▶ _Your goal_
For every line in the records below that holds "binary", make a copy.

[[ Recorded information, beginning ]]

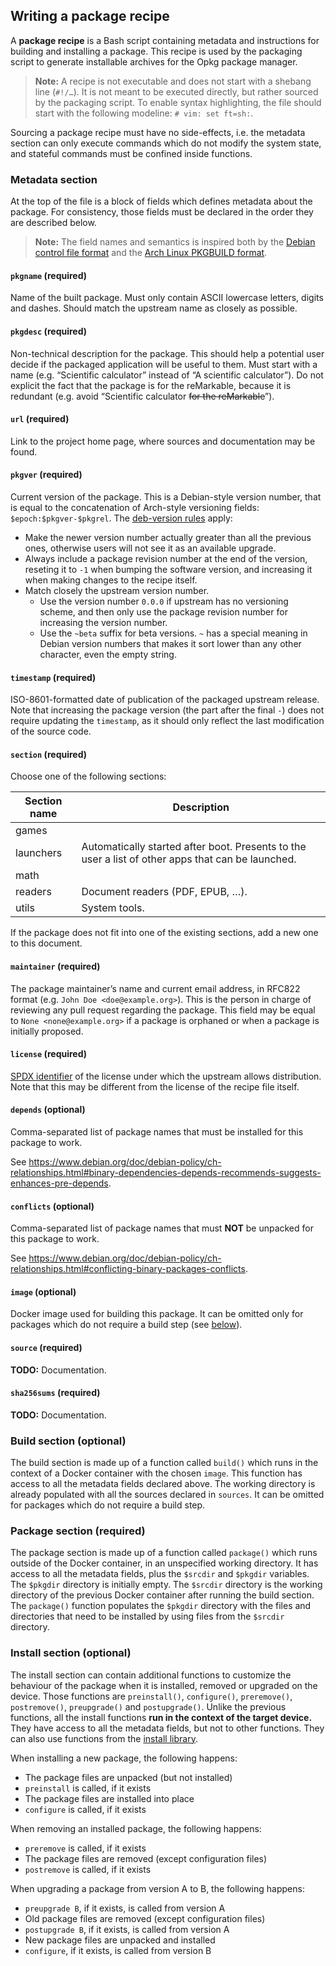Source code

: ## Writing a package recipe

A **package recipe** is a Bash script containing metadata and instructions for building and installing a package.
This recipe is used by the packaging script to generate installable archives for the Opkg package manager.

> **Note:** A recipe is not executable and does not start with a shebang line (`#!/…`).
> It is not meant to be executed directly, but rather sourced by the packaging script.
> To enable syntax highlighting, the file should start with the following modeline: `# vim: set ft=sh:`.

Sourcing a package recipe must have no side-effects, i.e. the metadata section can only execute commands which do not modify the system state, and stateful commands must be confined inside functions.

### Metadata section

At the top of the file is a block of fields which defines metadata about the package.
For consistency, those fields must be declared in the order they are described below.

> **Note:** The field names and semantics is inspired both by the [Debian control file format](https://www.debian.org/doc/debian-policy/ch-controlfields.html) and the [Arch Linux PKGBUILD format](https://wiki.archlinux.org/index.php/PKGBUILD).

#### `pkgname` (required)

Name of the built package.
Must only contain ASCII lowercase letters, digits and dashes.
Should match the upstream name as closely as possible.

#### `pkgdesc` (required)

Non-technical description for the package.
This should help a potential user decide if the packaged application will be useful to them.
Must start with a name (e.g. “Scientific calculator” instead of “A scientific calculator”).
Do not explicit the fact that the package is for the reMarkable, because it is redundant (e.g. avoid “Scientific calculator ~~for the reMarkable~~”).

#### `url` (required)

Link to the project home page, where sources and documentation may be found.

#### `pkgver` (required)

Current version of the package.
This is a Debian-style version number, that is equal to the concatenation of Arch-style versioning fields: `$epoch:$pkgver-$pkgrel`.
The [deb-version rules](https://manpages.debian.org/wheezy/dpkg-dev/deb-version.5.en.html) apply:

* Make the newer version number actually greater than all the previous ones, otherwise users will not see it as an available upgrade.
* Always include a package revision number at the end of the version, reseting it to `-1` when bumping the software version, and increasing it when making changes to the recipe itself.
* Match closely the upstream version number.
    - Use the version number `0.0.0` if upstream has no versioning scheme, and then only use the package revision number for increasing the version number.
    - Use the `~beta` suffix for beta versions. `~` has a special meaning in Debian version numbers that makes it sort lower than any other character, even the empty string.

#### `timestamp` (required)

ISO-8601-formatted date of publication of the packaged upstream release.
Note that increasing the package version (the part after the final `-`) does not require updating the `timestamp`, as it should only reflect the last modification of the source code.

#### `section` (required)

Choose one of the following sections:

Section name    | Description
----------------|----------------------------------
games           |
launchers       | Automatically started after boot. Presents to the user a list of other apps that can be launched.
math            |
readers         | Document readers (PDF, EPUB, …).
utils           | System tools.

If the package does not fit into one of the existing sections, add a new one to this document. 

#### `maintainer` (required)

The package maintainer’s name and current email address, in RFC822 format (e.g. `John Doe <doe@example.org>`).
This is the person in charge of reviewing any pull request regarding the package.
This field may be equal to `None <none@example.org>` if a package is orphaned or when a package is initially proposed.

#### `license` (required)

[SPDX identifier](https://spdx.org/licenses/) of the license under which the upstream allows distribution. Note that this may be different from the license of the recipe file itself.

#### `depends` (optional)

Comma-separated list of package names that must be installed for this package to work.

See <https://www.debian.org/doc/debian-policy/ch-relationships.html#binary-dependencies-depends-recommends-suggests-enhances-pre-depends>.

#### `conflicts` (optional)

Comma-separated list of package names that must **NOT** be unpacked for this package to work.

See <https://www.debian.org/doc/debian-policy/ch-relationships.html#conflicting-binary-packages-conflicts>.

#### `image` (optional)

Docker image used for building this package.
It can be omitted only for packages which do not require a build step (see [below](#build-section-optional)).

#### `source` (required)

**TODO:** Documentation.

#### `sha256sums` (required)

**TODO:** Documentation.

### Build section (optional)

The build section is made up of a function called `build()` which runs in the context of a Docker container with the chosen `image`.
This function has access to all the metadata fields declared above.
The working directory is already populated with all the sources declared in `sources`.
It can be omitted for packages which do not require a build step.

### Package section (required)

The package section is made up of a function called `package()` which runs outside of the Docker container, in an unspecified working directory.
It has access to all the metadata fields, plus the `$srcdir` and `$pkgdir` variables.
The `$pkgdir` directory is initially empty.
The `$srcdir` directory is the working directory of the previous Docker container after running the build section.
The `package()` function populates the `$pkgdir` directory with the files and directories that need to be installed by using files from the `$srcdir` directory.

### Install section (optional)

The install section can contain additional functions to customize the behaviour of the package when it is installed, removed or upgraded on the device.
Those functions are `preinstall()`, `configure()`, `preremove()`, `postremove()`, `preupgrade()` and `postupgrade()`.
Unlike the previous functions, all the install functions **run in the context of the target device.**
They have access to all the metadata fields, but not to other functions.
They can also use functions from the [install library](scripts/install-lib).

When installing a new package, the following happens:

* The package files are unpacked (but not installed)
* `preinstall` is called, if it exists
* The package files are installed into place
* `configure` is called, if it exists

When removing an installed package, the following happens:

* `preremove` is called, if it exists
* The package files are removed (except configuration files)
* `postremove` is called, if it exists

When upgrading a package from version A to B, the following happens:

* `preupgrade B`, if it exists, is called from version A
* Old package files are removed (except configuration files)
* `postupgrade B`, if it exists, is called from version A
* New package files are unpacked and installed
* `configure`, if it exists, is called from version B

[[ Recorded information, end ]]
[[ Recorded information, beginning ]]

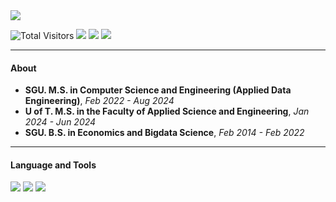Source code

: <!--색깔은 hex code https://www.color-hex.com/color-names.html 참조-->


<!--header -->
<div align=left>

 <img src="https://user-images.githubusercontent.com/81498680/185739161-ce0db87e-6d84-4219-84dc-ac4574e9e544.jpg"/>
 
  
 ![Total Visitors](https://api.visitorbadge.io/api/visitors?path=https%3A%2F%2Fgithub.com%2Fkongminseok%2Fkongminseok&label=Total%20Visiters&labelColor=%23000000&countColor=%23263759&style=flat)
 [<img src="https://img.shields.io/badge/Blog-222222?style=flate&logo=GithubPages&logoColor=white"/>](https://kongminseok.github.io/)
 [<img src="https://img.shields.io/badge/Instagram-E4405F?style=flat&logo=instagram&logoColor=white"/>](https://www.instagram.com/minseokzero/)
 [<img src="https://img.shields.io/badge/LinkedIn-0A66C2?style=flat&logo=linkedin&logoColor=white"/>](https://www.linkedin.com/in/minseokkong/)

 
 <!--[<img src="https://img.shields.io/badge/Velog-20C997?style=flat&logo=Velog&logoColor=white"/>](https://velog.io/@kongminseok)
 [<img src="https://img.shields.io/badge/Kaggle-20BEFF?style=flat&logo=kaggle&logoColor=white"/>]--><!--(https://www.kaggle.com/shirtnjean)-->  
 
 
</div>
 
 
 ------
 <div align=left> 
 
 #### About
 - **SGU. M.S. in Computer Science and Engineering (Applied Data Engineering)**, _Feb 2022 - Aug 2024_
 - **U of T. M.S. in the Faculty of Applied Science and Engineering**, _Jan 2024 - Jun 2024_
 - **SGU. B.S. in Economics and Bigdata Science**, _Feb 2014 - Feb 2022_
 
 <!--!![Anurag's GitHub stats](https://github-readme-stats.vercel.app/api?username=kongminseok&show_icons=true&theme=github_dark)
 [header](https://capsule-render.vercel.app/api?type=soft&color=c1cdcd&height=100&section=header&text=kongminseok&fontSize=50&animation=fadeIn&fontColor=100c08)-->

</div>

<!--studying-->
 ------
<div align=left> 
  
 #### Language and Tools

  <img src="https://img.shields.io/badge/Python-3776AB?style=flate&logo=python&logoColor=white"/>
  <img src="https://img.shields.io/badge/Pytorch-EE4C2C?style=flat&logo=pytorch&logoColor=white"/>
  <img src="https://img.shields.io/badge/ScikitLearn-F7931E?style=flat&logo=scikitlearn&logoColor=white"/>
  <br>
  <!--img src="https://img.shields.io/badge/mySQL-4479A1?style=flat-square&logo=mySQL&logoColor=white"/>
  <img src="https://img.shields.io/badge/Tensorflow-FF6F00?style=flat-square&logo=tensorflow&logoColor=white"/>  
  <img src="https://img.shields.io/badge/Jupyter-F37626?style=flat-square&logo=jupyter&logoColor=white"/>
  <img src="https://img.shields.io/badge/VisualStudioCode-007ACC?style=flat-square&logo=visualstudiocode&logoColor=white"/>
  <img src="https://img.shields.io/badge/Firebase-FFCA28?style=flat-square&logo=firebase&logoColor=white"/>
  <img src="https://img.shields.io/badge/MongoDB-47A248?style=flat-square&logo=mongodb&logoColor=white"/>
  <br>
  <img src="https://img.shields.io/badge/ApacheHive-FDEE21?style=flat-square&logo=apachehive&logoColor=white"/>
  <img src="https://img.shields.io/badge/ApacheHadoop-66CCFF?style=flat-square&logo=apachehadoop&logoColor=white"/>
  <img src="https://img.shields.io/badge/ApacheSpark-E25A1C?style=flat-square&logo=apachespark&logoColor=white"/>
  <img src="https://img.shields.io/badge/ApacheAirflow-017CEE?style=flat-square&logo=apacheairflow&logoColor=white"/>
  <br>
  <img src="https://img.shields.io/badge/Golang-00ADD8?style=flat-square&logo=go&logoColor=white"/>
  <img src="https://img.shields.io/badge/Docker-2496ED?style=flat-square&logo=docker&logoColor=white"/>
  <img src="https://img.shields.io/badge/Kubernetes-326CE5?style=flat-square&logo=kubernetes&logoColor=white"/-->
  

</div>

[[ Recorded information, end ]]
[[ Recorded information, beginning ]]

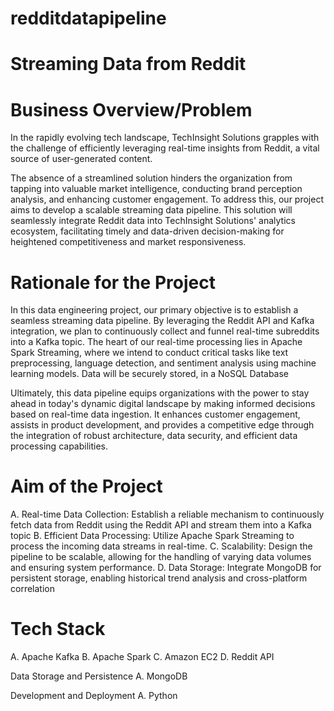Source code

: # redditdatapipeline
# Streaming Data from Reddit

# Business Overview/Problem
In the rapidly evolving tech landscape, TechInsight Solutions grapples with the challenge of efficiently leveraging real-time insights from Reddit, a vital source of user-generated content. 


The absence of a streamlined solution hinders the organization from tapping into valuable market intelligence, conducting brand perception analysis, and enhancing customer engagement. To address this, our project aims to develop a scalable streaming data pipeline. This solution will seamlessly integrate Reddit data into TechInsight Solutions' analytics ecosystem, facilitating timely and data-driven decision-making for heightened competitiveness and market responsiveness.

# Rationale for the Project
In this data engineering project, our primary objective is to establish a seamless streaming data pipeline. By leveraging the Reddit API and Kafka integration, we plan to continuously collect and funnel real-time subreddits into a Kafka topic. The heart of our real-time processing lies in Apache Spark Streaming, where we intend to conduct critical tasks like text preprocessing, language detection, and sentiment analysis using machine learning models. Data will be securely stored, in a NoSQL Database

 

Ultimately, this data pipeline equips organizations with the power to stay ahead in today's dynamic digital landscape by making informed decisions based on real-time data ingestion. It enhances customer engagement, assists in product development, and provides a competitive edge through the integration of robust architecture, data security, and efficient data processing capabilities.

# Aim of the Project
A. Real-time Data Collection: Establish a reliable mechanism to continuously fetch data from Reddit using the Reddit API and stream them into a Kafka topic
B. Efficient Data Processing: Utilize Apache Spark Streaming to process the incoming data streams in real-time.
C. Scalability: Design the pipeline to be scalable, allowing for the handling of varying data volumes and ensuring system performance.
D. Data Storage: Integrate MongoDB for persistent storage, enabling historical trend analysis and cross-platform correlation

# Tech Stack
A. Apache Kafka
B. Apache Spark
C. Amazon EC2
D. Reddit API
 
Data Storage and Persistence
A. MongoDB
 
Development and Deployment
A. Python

[[ Recorded information, end ]]

▶ _Task result_
See <https://www.debian.org/doc/debian-policy/ch-relationships.html#binary-dependencies-depends-recommends-suggests-enhances-pre-depends>.
See <https://www.debian.org/doc/debian-policy/ch-relationships.html#conflicting-binary-packages-conflicts>.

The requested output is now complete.